Metadata-Version: 2.4
Name: parseimagenet
Version: 1.0.3
Summary: Extract ImageNet image paths by category keywords
Author-email: Reed Turgeon <turgeon.dev@gmail.com>
License: MIT
Project-URL: Homepage, https://github.com/MrT3313/Parse-ImageNet
Classifier: Programming Language :: Python :: 3
Classifier: License :: OSI Approved :: MIT License
Requires-Python: >=3.8
Description-Content-Type: text/markdown
License-File: LICENSE
Provides-Extra: dev
Requires-Dist: jupyter; extra == "dev"
Requires-Dist: ipykernel; extra == "dev"
Dynamic: license-file

# ParseImageNet

Extract image file paths from ImageNet by matching category keywords. Useful for creating custom subsets of ImageNet for training or evaluation.

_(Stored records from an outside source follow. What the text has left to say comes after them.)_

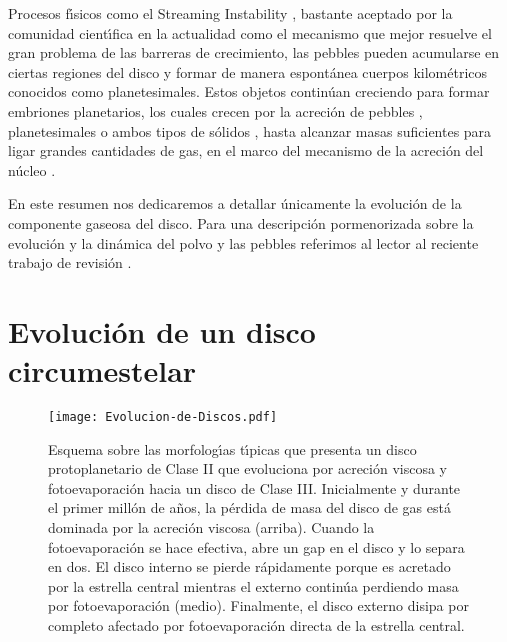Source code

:\documentclass[baaa]{baaa}
\begin{document}
Procesos f\'{\i}sicos como el Streaming Instability \citep{YoudinGoodman2005,Johansen2007}, bastante aceptado por la comunidad cient\'{\i}fica en la actualidad como el mecanismo que mejor resuelve el gran problema de las barreras de crecimiento, las pebbles pueden acumularse en ciertas regiones del disco y formar de manera espont\'anea cuerpos kilométricos conocidos como planetesimales. Estos objetos contin\'uan creciendo para formar embriones planetarios, los cuales crecen por la acreci\'on de pebbles \citep{Ormel10,JohansenLambrechts2017}, planetesimales \citep{Mordasini2009, Ronco2017} o ambos tipos de s\'olidos \citep{Alibert2018, Guilera2020}, hasta alcanzar masas suficientes para ligar grandes cantidades de gas, en el marco del mecanismo de la acreci\'on del n\'ucleo \citep{Pollack1996, Guilera2010, Guilera2020}. 

En este resumen nos dedicaremos a detallar \'unicamente la evoluci\'on de la componente gaseosa del disco. Para una descripci\'on pormenorizada sobre la evoluci\'on y la din\'amica del polvo y las pebbles referimos al lector al reciente trabajo de revisi\'on \citet{Birnstiel2023}.

\section{Evoluci\'on de un disco circumestelar}\label{Evolucion}

\begin{figure}[!t]
\centering
\texttt{[image: Evolucion-de-Discos.pdf]}
\caption{Esquema sobre las morfolog\'{\i}as t\'{\i}picas que presenta un disco protoplanetario de Clase II que evoluciona por acreci\'on viscosa y fotoevaporaci\'on hacia un disco de Clase III. Inicialmente y durante el primer mill\'on de a\~nos, la p\'erdida de masa del disco de gas est\'a dominada por la acreci\'on viscosa (arriba). Cuando la fotoevaporaci\'on se hace efectiva, abre un gap en el disco y lo separa en dos. El disco interno se pierde r\'apidamente porque es acretado por la estrella central mientras el externo contin\'ua perdiendo masa por fotoevaporaci\'on (medio). Finalmente, el disco externo disipa por completo afectado por fotoevaporaci\'on directa de la estrella central.}
\label{Evolucion}
\end{figure}
\end{document}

Python Version,https://img.shields.io/pypi/pyversions/parseimagenet
License,https://img.shields.io/github/license/MrT3313/Parse-ImageNet
Build Status,https://github.com/MrT3313/Parse-ImageNet/actions/workflows/main.yml/badge.svg

## [Kaggle Dataset](https://www.kaggle.com/competitions/imagenet-object-localization-challenge/data)

## Prerequisites

- Python 3.8+
- ImageNet dataset (or a subset) with the standard ILSVRC directory structure:
  ```
  ImageNet-Subset/
  ├── LOC_synset_mapping.txt
  └── ILSVRC/
      ├── ImageSets/
      │   └── CLS-LOC/
      │       └── train_cls.txt
      └── Data/
          └── CLS-LOC/
              └── train/
                  ├── n01440764/
                  │   ├── n01440764_10026.JPEG
                  │   └── ...
                  └── ...
  ```

## Installation

Clone the repository:

```bash
git clone https://github.com/MrT3313/Parse-ImageNet.git
```

Then install the package into the environment where you run Jupyter:

```bash
# Using pip
pip install -e /path/to/ParseImageNet
# ex: pip install -e /Users/mrt/Documents/MrT/code/computer-vision/ParseImageNet
```

The `-e` flag installs in "editable" mode, so code changes are immediately available without reinstalling. However, changes to package metadata (version, dependencies) in `pyproject.toml` still require running `pip install -e .` again.

## Usage

> [!NOTE]
> 
> [Example Notebook](/DOCS/ExampleNotebook.ipynb)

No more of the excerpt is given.